[Source texts of formatted documents]
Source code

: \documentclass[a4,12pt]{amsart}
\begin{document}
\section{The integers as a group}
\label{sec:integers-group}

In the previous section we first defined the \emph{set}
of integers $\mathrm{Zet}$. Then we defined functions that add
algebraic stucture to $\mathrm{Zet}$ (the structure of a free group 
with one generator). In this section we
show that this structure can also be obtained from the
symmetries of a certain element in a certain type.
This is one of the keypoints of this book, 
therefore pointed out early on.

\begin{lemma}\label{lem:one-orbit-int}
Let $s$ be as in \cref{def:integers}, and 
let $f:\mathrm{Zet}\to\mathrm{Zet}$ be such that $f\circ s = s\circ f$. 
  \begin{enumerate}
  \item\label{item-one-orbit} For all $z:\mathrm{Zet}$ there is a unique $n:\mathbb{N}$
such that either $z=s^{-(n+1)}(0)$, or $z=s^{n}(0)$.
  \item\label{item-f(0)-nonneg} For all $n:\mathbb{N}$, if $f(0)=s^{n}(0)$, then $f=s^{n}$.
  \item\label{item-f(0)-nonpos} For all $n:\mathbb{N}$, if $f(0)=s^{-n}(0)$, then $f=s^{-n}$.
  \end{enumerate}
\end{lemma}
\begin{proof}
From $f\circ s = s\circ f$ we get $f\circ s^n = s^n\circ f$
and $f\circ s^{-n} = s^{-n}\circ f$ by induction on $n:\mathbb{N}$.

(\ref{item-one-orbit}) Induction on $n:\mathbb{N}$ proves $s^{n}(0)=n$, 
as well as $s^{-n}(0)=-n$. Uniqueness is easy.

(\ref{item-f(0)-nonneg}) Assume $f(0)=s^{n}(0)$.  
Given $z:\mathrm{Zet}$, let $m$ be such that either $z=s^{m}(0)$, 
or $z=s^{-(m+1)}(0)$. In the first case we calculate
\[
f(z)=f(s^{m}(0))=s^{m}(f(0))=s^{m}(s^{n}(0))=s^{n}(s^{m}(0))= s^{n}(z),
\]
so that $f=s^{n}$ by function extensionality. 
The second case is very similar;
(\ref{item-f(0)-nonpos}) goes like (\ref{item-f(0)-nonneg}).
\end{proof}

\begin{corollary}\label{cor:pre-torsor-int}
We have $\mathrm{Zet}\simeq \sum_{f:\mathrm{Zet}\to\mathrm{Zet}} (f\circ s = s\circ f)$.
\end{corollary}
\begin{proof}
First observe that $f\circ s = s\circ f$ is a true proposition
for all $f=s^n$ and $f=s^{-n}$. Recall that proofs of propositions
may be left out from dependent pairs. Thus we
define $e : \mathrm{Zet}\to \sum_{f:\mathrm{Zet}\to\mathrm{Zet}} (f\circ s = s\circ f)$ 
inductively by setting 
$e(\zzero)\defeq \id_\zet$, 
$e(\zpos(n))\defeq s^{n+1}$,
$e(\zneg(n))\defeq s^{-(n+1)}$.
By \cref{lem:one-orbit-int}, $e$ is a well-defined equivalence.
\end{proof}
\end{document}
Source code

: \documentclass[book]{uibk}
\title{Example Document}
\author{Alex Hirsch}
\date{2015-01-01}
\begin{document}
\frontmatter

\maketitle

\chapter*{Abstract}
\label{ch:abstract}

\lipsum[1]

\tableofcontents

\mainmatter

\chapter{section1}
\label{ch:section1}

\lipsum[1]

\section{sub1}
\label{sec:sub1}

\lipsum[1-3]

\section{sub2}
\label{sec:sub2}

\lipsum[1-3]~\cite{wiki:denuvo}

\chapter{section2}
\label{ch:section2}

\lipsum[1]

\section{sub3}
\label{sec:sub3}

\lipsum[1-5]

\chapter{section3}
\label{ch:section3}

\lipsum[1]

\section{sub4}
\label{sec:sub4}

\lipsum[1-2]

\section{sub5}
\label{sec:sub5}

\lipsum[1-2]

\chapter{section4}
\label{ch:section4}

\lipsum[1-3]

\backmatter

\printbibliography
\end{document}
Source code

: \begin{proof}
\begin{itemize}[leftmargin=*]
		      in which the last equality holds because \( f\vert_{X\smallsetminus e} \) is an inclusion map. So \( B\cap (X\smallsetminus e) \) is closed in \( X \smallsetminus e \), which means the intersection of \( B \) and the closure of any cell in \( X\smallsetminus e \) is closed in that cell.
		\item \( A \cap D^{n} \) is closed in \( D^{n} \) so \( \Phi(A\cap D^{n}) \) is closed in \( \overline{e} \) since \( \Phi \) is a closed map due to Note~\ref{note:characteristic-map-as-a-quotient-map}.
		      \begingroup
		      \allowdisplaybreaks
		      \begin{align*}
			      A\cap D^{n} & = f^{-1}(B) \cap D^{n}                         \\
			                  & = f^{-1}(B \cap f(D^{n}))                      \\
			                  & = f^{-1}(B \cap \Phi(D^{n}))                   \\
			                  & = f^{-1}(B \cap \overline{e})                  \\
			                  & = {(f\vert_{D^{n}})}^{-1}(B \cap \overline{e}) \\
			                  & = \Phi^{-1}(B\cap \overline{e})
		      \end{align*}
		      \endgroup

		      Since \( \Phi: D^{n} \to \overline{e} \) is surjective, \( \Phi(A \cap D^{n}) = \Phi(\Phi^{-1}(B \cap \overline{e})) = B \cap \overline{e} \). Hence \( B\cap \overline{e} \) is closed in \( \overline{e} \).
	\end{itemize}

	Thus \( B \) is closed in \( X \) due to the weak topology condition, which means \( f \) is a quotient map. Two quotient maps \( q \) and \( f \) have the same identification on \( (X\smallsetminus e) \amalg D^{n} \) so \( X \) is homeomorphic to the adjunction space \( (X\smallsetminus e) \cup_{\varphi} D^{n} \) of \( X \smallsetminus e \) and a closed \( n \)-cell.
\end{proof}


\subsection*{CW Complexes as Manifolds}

Exercise instructions: Every entry must be given again exactly as it reads.

Result of this task:
Source code

: \documentclass[a4,12pt]{amsart}
\begin{document}
\section{The integers as a group}
\label{sec:integers-group}

In the previous section we first defined the \emph{set}
of integers $\mathrm{Zet}$. Then we defined functions that add
algebraic stucture to $\mathrm{Zet}$ (the structure of a free group 
with one generator). In this section we
show that this structure can also be obtained from the
symmetries of a certain element in a certain type.
This is one of the keypoints of this book, 
therefore pointed out early on.

\begin{lemma}\label{lem:one-orbit-int}
Let $s$ be as in \cref{def:integers}, and 
let $f:\mathrm{Zet}\to\mathrm{Zet}$ be such that $f\circ s = s\circ f$. 
  \begin{enumerate}
  \item\label{item-one-orbit} For all $z:\mathrm{Zet}$ there is a unique $n:\mathbb{N}$
such that either $z=s^{-(n+1)}(0)$, or $z=s^{n}(0)$.
  \item\label{item-f(0)-nonneg} For all $n:\mathbb{N}$, if $f(0)=s^{n}(0)$, then $f=s^{n}$.
  \item\label{item-f(0)-nonpos} For all $n:\mathbb{N}$, if $f(0)=s^{-n}(0)$, then $f=s^{-n}$.
  \end{enumerate}
\end{lemma}
\begin{proof}
From $f\circ s = s\circ f$ we get $f\circ s^n = s^n\circ f$
and $f\circ s^{-n} = s^{-n}\circ f$ by induction on $n:\mathbb{N}$.

(\ref{item-one-orbit}) Induction on $n:\mathbb{N}$ proves $s^{n}(0)=n$, 
as well as $s^{-n}(0)=-n$. Uniqueness is easy.

(\ref{item-f(0)-nonneg}) Assume $f(0)=s^{n}(0)$.  
Given $z:\mathrm{Zet}$, let $m$ be such that either $z=s^{m}(0)$, 
or $z=s^{-(m+1)}(0)$. In the first case we calculate
\[
f(z)=f(s^{m}(0))=s^{m}(f(0))=s^{m}(s^{n}(0))=s^{n}(s^{m}(0))= s^{n}(z),
\]
so that $f=s^{n}$ by function extensionality. 
The second case is very similar;
(\ref{item-f(0)-nonpos}) goes like (\ref{item-f(0)-nonneg}).
\end{proof}

\begin{corollary}\label{cor:pre-torsor-int}
We have $\mathrm{Zet}\simeq \sum_{f:\mathrm{Zet}\to\mathrm{Zet}} (f\circ s = s\circ f)$.
\end{corollary}
\begin{proof}
First observe that $f\circ s = s\circ f$ is a true proposition
for all $f=s^n$ and $f=s^{-n}$. Recall that proofs of propositions
may be left out from dependent pairs. Thus we
define $e : \mathrm{Zet}\to \sum_{f:\mathrm{Zet}\to\mathrm{Zet}} (f\circ s = s\circ f)$ 
inductively by setting 
$e(\zzero)\defeq \id_\zet$, 
$e(\zpos(n))\defeq s^{n+1}$,
$e(\zneg(n))\defeq s^{-(n+1)}$.
By \cref{lem:one-orbit-int}, $e$ is a well-defined equivalence.
\end{proof}
\end{document}
Source code

: \documentclass[book]{uibk}
\title{Example Document}
\author{Alex Hirsch}
\date{2015-01-01}
\begin{document}
\frontmatter

\maketitle

\chapter*{Abstract}
\label{ch:abstract}

\lipsum[1]

\tableofcontents

\mainmatter

\chapter{section1}
\label{ch:section1}

\lipsum[1]

\section{sub1}
\label{sec:sub1}

\lipsum[1-3]

\section{sub2}
\label{sec:sub2}

\lipsum[1-3]~\cite{wiki:denuvo}

\chapter{section2}
\label{ch:section2}

\lipsum[1]

\section{sub3}
\label{sec:sub3}

\lipsum[1-5]

\chapter{section3}
\label{ch:section3}

\lipsum[1]

\section{sub4}
\label{sec:sub4}

\lipsum[1-2]

\section{sub5}
\label{sec:sub5}

\lipsum[1-2]

\chapter{section4}
\label{ch:section4}

\lipsum[1-3]

\backmatter

\printbibliography
\end{document}
Source code

: \begin{proof}
\begin{itemize}[leftmargin=*]
		      in which the last equality holds because \( f\vert_{X\smallsetminus e} \) is an inclusion map. So \( B\cap (X\smallsetminus e) \) is closed in \( X \smallsetminus e \), which means the intersection of \( B \) and the closure of any cell in \( X\smallsetminus e \) is closed in that cell.
		\item \( A \cap D^{n} \) is closed in \( D^{n} \) so \( \Phi(A\cap D^{n}) \) is closed in \( \overline{e} \) since \( \Phi \) is a closed map due to Note~\ref{note:characteristic-map-as-a-quotient-map}.
		      \begingroup
		      \allowdisplaybreaks
		      \begin{align*}
			      A\cap D^{n} & = f^{-1}(B) \cap D^{n}                         \\
			                  & = f^{-1}(B \cap f(D^{n}))                      \\
			                  & = f^{-1}(B \cap \Phi(D^{n}))                   \\
			                  & = f^{-1}(B \cap \overline{e})                  \\
			                  & = {(f\vert_{D^{n}})}^{-1}(B \cap \overline{e}) \\
			                  & = \Phi^{-1}(B\cap \overline{e})
		      \end{align*}
		      \endgroup

		      Since \( \Phi: D^{n} \to \overline{e} \) is surjective, \( \Phi(A \cap D^{n}) = \Phi(\Phi^{-1}(B \cap \overline{e})) = B \cap \overline{e} \). Hence \( B\cap \overline{e} \) is closed in \( \overline{e} \).
	\end{itemize}

	Thus \( B \) is closed in \( X \) due to the weak topology condition, which means \( f \) is a quotient map. Two quotient maps \( q \) and \( f \) have the same identification on \( (X\smallsetminus e) \amalg D^{n} \) so \( X \) is homeomorphic to the adjunction space \( (X\smallsetminus e) \cup_{\varphi} D^{n} \) of \( X \smallsetminus e \) and a closed \( n \)-cell.
\end{proof}


\subsection*{CW Complexes as Manifolds}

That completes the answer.